[PROVIDED RECORDS]

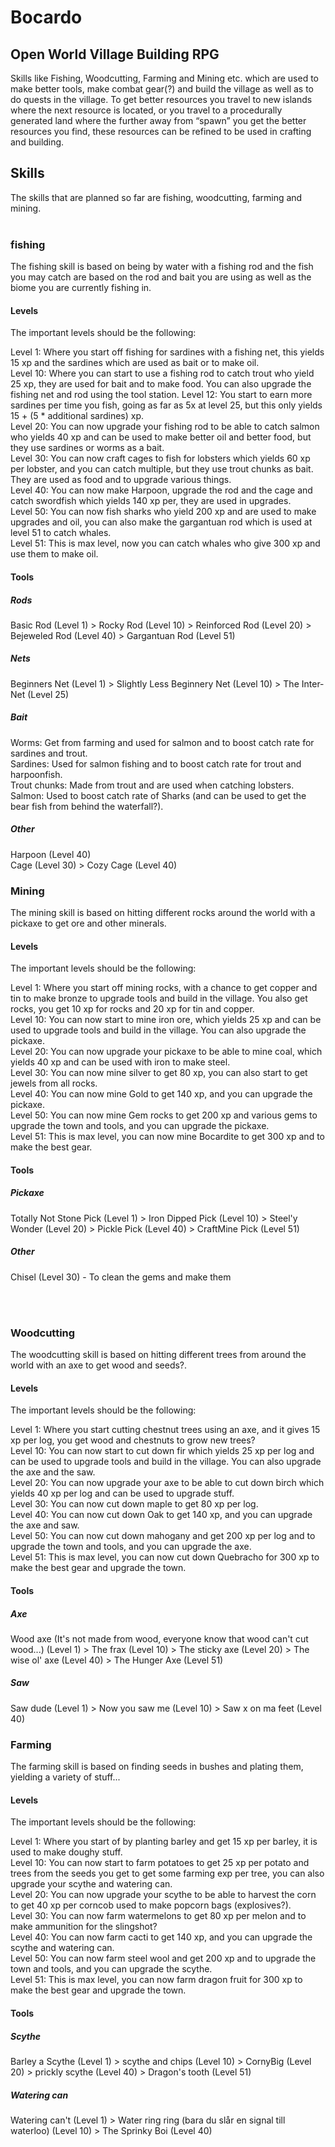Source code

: # Bocardo

## Open World Village Building RPG

Skills like Fishing, Woodcutting, Farming and Mining etc. which are used to make better tools, make combat gear(?) and build the village as well as to do quests in the village. To get better resources you travel to new islands where the next resource is located, or you travel to a procedurally generated land where the further away from “spawn” you get the better resources you find, these resources can be refined to be used in crafting and building.

## Skills

The skills that are planned so far are fishing, woodcutting, farming and mining. <br> <br>

### fishing

The fishing skill is based on being by water with a fishing rod and the fish you may catch are based on the rod and bait you are using as well as the biome you are currently fishing in.

#### Levels

The important levels should be the following:

Level 1: Where you start off fishing for sardines with a fishing net, this yields 15 xp and the sardines which are used as bait or to make oil. <br>
Level 10: Where you can start to use a fishing rod to catch trout who yield 25 xp, they are used for bait and to make food. You can also upgrade the fishing net and rod using the tool station.
Level 12: You start to earn more sardines per time you fish, going as far as 5x at level 25, but this only yields 15 + (5 * additional sardines) xp.  <br>
Level 20: You can now upgrade your fishing rod to be able to catch salmon who yields 40 xp and can be used to make better oil and better food, but they use sardines or worms as a bait. <br>
Level 30: You can now craft cages to fish for lobsters which yields 60 xp per lobster, and you can catch multiple, but they use trout chunks as bait. They are used as food and to upgrade various things.  <br>
Level 40: You can now make Harpoon, upgrade the rod and the cage and catch swordfish which yields 140 xp per, they are used in upgrades.  <br>
Level 50: You can now fish sharks who yield 200 xp and are used to make upgrades and oil, you can also make the gargantuan rod which is used at level 51 to catch whales.  <br>
Level 51: This is max level, now you can catch whales who give 300 xp and use them to make oil. 

#### Tools

##### Rods

Basic Rod (Level 1) > Rocky Rod (Level 10) > Reinforced Rod (Level 20) > Bejeweled Rod (Level 40) > Gargantuan Rod (Level 51)

##### Nets

Beginners Net (Level 1) > Slightly Less Beginnery Net (Level 10) > The Inter- Net (Level 25)

##### Bait

Worms: Get from farming and used for salmon and to boost catch rate for sardines and trout.  <br>
Sardines: Used for salmon fishing and to boost catch rate for trout and harpoonfish.  <br>
Trout chunks: Made from trout and are used when catching lobsters.  <br>
Salmon: Used to boost catch rate of Sharks (and can be used to get the bear fish from behind the waterfall?).

##### Other

Harpoon (Level 40)  <br>
Cage (Level 30) > Cozy Cage (Level 40)

### Mining

The mining skill is based on hitting different rocks around the world with a pickaxe to get ore and other minerals.

#### Levels

The important levels should be the following:

Level 1: Where you start off mining rocks, with a chance to get copper and tin to make bronze to upgrade tools and build in the village. You also get rocks, you get 10 xp for rocks and 20 xp for tin and copper.  <br>
Level 10: You can now start to mine iron ore, which yields 25 xp and can be used to upgrade tools and build in the village. You can also upgrade the pickaxe.  <br>
Level 20: You can now upgrade your pickaxe to be able to mine coal, which yields 40 xp and can be used with iron to make steel.  <br>
Level 30: You can now mine silver to get 80 xp, you can also start to get jewels from all rocks.  <br>
Level 40: You can now mine Gold to get 140 xp, and you can upgrade the pickaxe.  <br>
Level 50: You can now mine Gem rocks to get 200 xp and various gems to upgrade the town and tools, and you can upgrade the pickaxe.  <br>
Level 51: This is max level, you can now mine Bocardite to get 300 xp and to make the best gear.

#### Tools

##### Pickaxe

Totally Not Stone Pick (Level 1) > Iron Dipped Pick (Level 10) > Steel'y Wonder (Level 20) > Pickle Pick (Level 40) > CraftMine Pick (Level 51)

##### Other

Chisel (Level 30) - To clean the gems and make them

<br><br>

### Woodcutting

The woodcutting skill is based on hitting different trees from around the world with an axe to get wood and seeds?.

#### Levels

The important levels should be the following:

Level 1: Where you start cutting chestnut trees using an axe, and it gives 15 xp per log, you get wood and chestnuts to grow new trees?  <br>
Level 10: You can now start to cut down fir which yields 25 xp per log and can be used to upgrade tools and build in the village. You can also upgrade the axe and the saw.  <br>
Level 20: You can now upgrade your axe to be able to cut down birch which yields 40 xp per log and can be used to upgrade stuff.  <br>
Level 30: You can now cut down maple to get 80 xp per log.  <br>
Level 40: You can now cut down Oak to get 140 xp, and you can upgrade the axe and saw.  <br>
Level 50: You can now cut down mahogany and get 200 xp per log and to upgrade the town and tools, and you can upgrade the axe.  <br>
Level 51: This is max level, you can now cut down Quebracho for 300 xp to make the best gear and upgrade the town.

#### Tools

##### Axe

Wood axe (It's not made from wood, everyone know that wood can't cut wood...) (Level 1) > The frax (Level 10) > The sticky axe (Level 20) > The wise ol' axe (Level 40) > The Hunger Axe (Level 51)

##### Saw

Saw dude (Level 1) > Now you saw me (Level 10) > Saw x on ma feet (Level 40)

### Farming

The farming skill is based on finding seeds in bushes and plating them, yielding a variety of stuff...

#### Levels

The important levels should be the following:

Level 1: Where you start of by planting barley and get 15 xp per barley, it is used to make doughy stuff.  <br>
Level 10: You can now start to farm potatoes to get 25 xp per potato and trees from the seeds you get to get some farming exp per tree, you can also upgrade your scythe and watering can.  <br>
Level 20: You can now upgrade your scythe to be able to harvest the corn to get 40 xp per corncob used to make popcorn bags (explosives?).  <br>
Level 30: You can now farm watermelons to get 80 xp per melon and to make ammunition for the slingshot?  <br>
Level 40: You can now farm cacti to get 140 xp, and you can upgrade the scythe and watering can.  <br>
Level 50: You can now farm steel wool and get 200 xp and to upgrade the town and tools, and you can upgrade the scythe.  <br>
Level 51: This is max level, you can now farm dragon fruit for 300 xp to make the best gear and upgrade the town.

#### Tools

##### Scythe

Barley a Scythe (Level 1) > scythe and chips (Level 10) > CornyBig (Level 20) > prickly scythe (Level 40) > Dragon's tooth (Level 51)

##### Watering can

Watering can't (Level 1) > Water ring ring (bara du slår en signal till waterloo) (Level 10) > The Sprinky Boi (Level 40)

[/PROVIDED RECORDS]

• _AIM OF THE TASK_: An exact copy of the lines from the one containing "Barley a Scythe" through the end of the data above is the whole answer.

• _REPLY TO THE EXERCISE_:
Barley a Scythe (Level 1) > scythe and chips (Level 10) > CornyBig (Level 20) > prickly scythe (Level 40) > Dragon's tooth (Level 51)

##### Watering can

Watering can't (Level 1) > Water ring ring (bara du slår en signal till waterloo) (Level 10) > The Sprinky Boi (Level 40)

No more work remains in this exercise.